Noël ! Dans la nuit, tous ensemble nous allions à la messe, nous près de nos parents ; car il faisait grand noir, et les ténèbres ce n'était pas notre affaire. On marchait vite ; et on arrivait à l'église.
Oh ! cette église de minuit ! Je m'en souviens comme d'un grand soleil, toute illuminée, pleine de choses mystérieuses et ravissantes ; c'était les fleurs d'or, c'était la lumière au sortir des ténèbres, c'était les chants, c'était la messe : « Puer na-tus est... » Je ne comprenais pas encore le latin, mais je savais que c'était l'Enfant-Jésus qui naissait, qui était né, qui était là, lorsque la petite cloche sonnait à la consécration. Tout à l'heure dans mon cœur j'allais le recevoir ; tout à l'heure devant son image, à la crèche, j'allais le prier ; tout à l'heure — et j'y pensais déjà — j'allais le remercier pour le bon père Noël qui avait porté des jouets dans mes souliers, au bord de la cheminée.
Ah ! Je ne sais plus si les enfants connaissent ces joies-là ! Ils sont si vite des hommes maintenant !
Noël ! Au plus froid de l'année, au plus noir, c'était notre jour. Il n'y a qu'un jour de Noël par an. Pour rien au monde, nous n'aurions voulu le manquer !
Noël ! Il y avait une belle étoile pour l'indiquer.
Sans doute d'astres au ciel, il y en avait des milliers qui brillaient. Mais il y en avait une qui n'était pas pareille aux autres.

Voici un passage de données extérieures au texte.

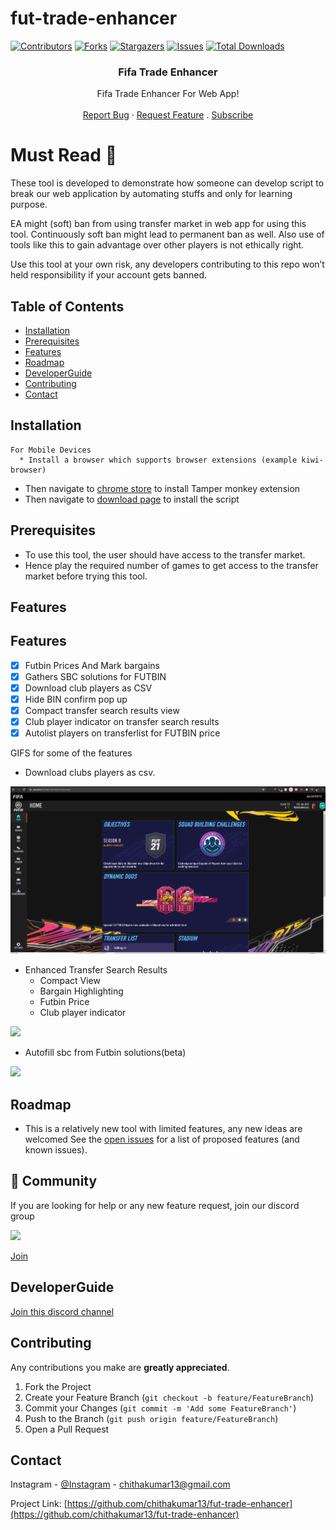 # fut-trade-enhancer

[![Contributors][contributors-shield]][contributors-url]
[![Forks][forks-shield]][forks-url]
[![Stargazers][stars-shield]][stars-url]
[![Issues][issues-shield]][issues-url]
[![Total Downloads](https://img.shields.io/github/downloads/chithakumar13/fut-trade-enhancer/total.svg)]()

<p align="center"> 
  <h3 align="center">Fifa Trade Enhancer</h3>

  <p align="center">
    Fifa Trade Enhancer For Web App!
    <br />  
    <br /> 
    <a href="https://github.com/chithakumar13/fut-trade-enhancer/issues">Report Bug</a>
    ·
    <a href="https://github.com/chithakumar13/fut-trade-enhancer/issues">Request Feature</a>
  .
  <a href="https://www.youtube.com/channel/UC5eLkjmLU2TcE4oiJM9PsyA?sub_confirmation=1">Subscribe</a>
  
  # Must Read :no_entry_sign:
  
  These tool is developed to demonstrate how someone can develop script to break our web application by automating stuffs and only for learning purpose.
  
   EA might (soft) ban from using transfer market in web app for using this tool. Continuously soft ban might lead to permanent ban as well. Also use of tools like this to gain advantage over other players is not ethically right.  
   
   Use this tool at your own risk, any developers contributing to this repo won’t held responsibility if your account gets banned.
  </p>
</p>

<!-- TABLE OF CONTENTS -->

## Table of Contents

- [Installation](#installation)
- [Prerequisites](#prerequisites)
- [Features](#features)
- [Roadmap](#roadmap)
- [DeveloperGuide](#developerguide)
- [Contributing](#contributing)
- [Contact](#contact)

<!-- installation -->

## Installation

    For Mobile Devices
      * Install a browser which supports browser extensions (example kiwi-browser)

- Then navigate to [chrome store](https://chrome.google.com/webstore/detail/tampermonkey/dhdgffkkebhmkfjojejmpbldmpobfkfo?hl=en-GB) to install Tamper monkey extension
- Then navigate to [download page](https://github.com/chithakumar13/fut-trade-enhancer/releases/latest/download/fut-trade-enhancer.user.js) to install the script

## Prerequisites

- To use this tool, the user should have access to the transfer market.
- Hence play the required number of games to get access to the transfer market before trying this tool.

<!-- features -->

## Features

## Features

- [x] Futbin Prices And Mark bargains
- [x] Gathers SBC solutions for FUTBIN
- [x] Download club players as CSV
- [x] Hide BIN confirm pop up
- [x] Compact transfer search results view
- [x] Club player indicator on transfer search results
- [x] Autolist players on transferlist for FUTBIN price

GIFS for some of the features

- Download clubs players as csv.

![](demos/Club%20Download.gif)

- Enhanced Transfer Search Results
  - Compact View
  - Bargain Highlighting
  - Futbin Price
  - Club player indicator

![](demos/Enhanced%20Transfer%20Result.gif)

- Autofill sbc from Futbin solutions(beta)

![](demos/Auto%20Sbc.gif)

<!-- roadmap -->

## Roadmap

- This is a relatively new tool with limited features, any new ideas are welcomed
  See the [open issues](https://github.com/chithakumar13/fut-trade-enhancer/issues) for a list of proposed features (and known issues).

## 💬 Community

If you are looking for help or any new feature request, join our discord group

<img src="https://img.shields.io/discord/768336764447621122?color=green&label=Discord&logo=discord&logoColor=white">

<a href="https://discord.gg/cktHYmp">Join</a>

<!-- developerguide -->

## DeveloperGuide

<a href="https://discord.gg/AHqdCWRw69">Join this discord channel</a>

<!-- CONTRIBUTING -->

## Contributing

Any contributions you make are **greatly appreciated**.

1. Fork the Project
2. Create your Feature Branch (`git checkout -b feature/FeatureBranch`)
3. Commit your Changes (`git commit -m 'Add some FeatureBranch'`)
4. Push to the Branch (`git push origin feature/FeatureBranch`)
5. Open a Pull Request

<!-- CONTACT -->

## Contact

Instagram - [@Instagram](https://www.instagram.com/i_m_ck13/) - chithakumar13@gmail.com

Project Link: [https://github.com/chithakumar13/fut-trade-enhancer](https://github.com/chithakumar13/fut-trade-enhancer)

<!-- MARKDOWN LINKS & IMAGES -->

[contributors-shield]: https://img.shields.io/github/contributors/chithakumar13/fut-trade-enhancer.svg?style=flat-square
[contributors-url]: https://github.com/chithakumar13/fut-trade-enhancer/graphs/contributors
[forks-shield]: https://img.shields.io/github/forks/chithakumar13/fut-trade-enhancer.svg?style=flat-square
[forks-url]: https://github.com/chithakumar13/fut-trade-enhancer/network/members
[stars-shield]: https://img.shields.io/github/stars/chithakumar13/fut-trade-enhancer.svg?style=flat-square
[stars-url]: https://github.com/chithakumar13/fut-trade-enhancer/stargazers
[issues-shield]: https://img.shields.io/github/issues/chithakumar13/fut-trade-enhancer.svg?style=flat-square
[issues-url]: https://github.com/chithakumar13/fut-trade-enhancer/issues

Elle était comme celles que nous voyons glisser parfois du ciel.
Elle était comme toutes celles qui sont au ciel, et pourtant elle n'était pas pareille à elles.
Elle était leur petite sœur ; elle était belle comme elles, mais elle marchait.
Je ne l'ai pas vue, celle-là ; et pourtant je l'ai vue ; car j'ai vu ses sœurs.
Peut-être d'ailleurs qu'elle est restée parmi elles !
Salut donc à vous petites étoiles, mes mies, que j'avais jusqu'ici dédaigné de regarder.
Salut petites étoiles, promesses vivantes de clarté !
Je vous salue ! Salut étoiles brillantes,
Qui éclairez la route aux voyageurs.
Je vous salue ! Salut étoiles chantantes,
Qui annoncez ainsi notre Sauveur.
Et toutes, vous êtes pures, de lumière.
Et c'est toi, te voici que je nomme polaire.
Tu montres sur la mer le vrai chemin.
Priez pour nous, Reine des pèlerins !
Tu es l'ultime Étoile du Matin.
Et la voici, celle première qui se lève.
La voici, c'est elle qui commence les beaux rêves.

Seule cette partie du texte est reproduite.